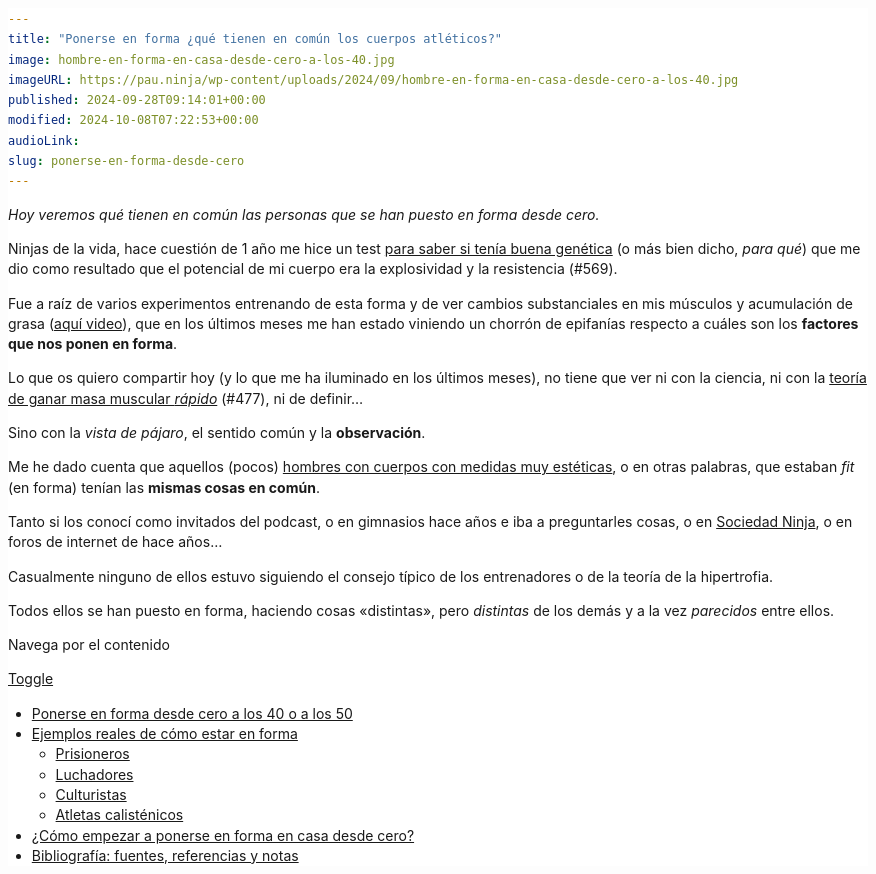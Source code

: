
```yaml
---
title: "Ponerse en forma ¿qué tienen en común los cuerpos atléticos?"
image: hombre-en-forma-en-casa-desde-cero-a-los-40.jpg
imageURL: https://pau.ninja/wp-content/uploads/2024/09/hombre-en-forma-en-casa-desde-cero-a-los-40.jpg
published: 2024-09-28T09:14:01+00:00
modified: 2024-10-08T07:22:53+00:00
audioLink:
slug: ponerse-en-forma-desde-cero
---
```


_Hoy veremos qué tienen en común las personas que se han puesto en forma desde cero._

Ninjas de la vida, hace cuestión de 1 año me hice un test [para saber si tenía buena genética](https://pau.ninja/como-saber-si-tienes-buena-genetica/) (o más bien dicho, _para qué_) que me dio como resultado que el potencial de mi cuerpo era la explosividad y la resistencia (#569).

Fue a raíz de varios experimentos entrenando de esta forma y de ver cambios substanciales en mis músculos y acumulación de grasa ([aquí video](https://www.youtube.com/watch?v=h3PfCT-wjTY)), que en los últimos meses me han estado viniendo un chorrón de epifanías respecto a cuáles son los **factores que nos ponen en forma**.

Lo que os quiero compartir hoy (y lo que me ha iluminado en los últimos meses), no tiene que ver ni con la ciencia, ni con la [teoría de ganar masa muscular _rápido_](https://pau.ninja/como-ganar-masa-muscular-rapido/) (#477), ni de definir…

Sino con la *vista de pájaro*, el sentido común y la **observación**.

Me he dado cuenta que aquellos (pocos) [hombres con cuerpos con medidas muy estéticas](https://pau.ninja/cuerpo-estetico-hombre-medidas/), o en otras palabras, que estaban _fit_ (en forma) tenían las **mismas cosas en común**.

Tanto si los conocí como invitados del podcast, o en gimnasios hace años e iba a preguntarles cosas, o en [Sociedad Ninja](#unirse), o en foros de internet de hace años…

Casualmente ninguno de ellos estuvo siguiendo el consejo típico de los entrenadores o de la teoría de la hipertrofia.

Todos ellos se han puesto en forma, haciendo cosas «distintas», pero _distintas_ de los demás y a la vez _parecidos_ entre ellos.

Navega por el contenido

[Toggle](#)

- [Ponerse en forma desde cero a los 40 o a los 50](#Ponerse_en_forma_desde_cero_a_los_40_o_a_los_50 'Ponerse en forma desde cero a los 40 o a los 50')
- [Ejemplos reales de cómo estar en forma](#Ejemplos_reales_de_como_estar_en_forma 'Ejemplos reales de cómo estar en forma')
  - [Prisioneros](#Prisioneros 'Prisioneros')
  - [Luchadores](#Luchadores 'Luchadores')
  - [Culturistas](#Culturistas 'Culturistas')
  - [Atletas calisténicos](#Atletas_calistenicos 'Atletas calisténicos')
- [¿Cómo empezar a ponerse en forma en casa desde cero?](#%C2%BFComo_empezar_a_ponerse_en_forma_en_casa_desde_cero '¿Cómo empezar a ponerse en forma en casa desde cero?')
- [Bibliografía: fuentes, referencias y notas](#Bibliografia_fuentes_referencias_y_notas 'Bibliografía: fuentes, referencias y notas')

# Your task
From the material above, copy each line that includes the word "común".

# Task output
title: "Ponerse en forma ¿qué tienen en común los cuerpos atléticos?"
_Hoy veremos qué tienen en común las personas que se han puesto en forma desde cero._
Sino con la *vista de pájaro*, el sentido común y la **observación**.
Me he dado cuenta que aquellos (pocos) [hombres con cuerpos con medidas muy estéticas](https://pau.ninja/cuerpo-estetico-hombre-medidas/), o en otras palabras, que estaban _fit_ (en forma) tenían las **mismas cosas en común**.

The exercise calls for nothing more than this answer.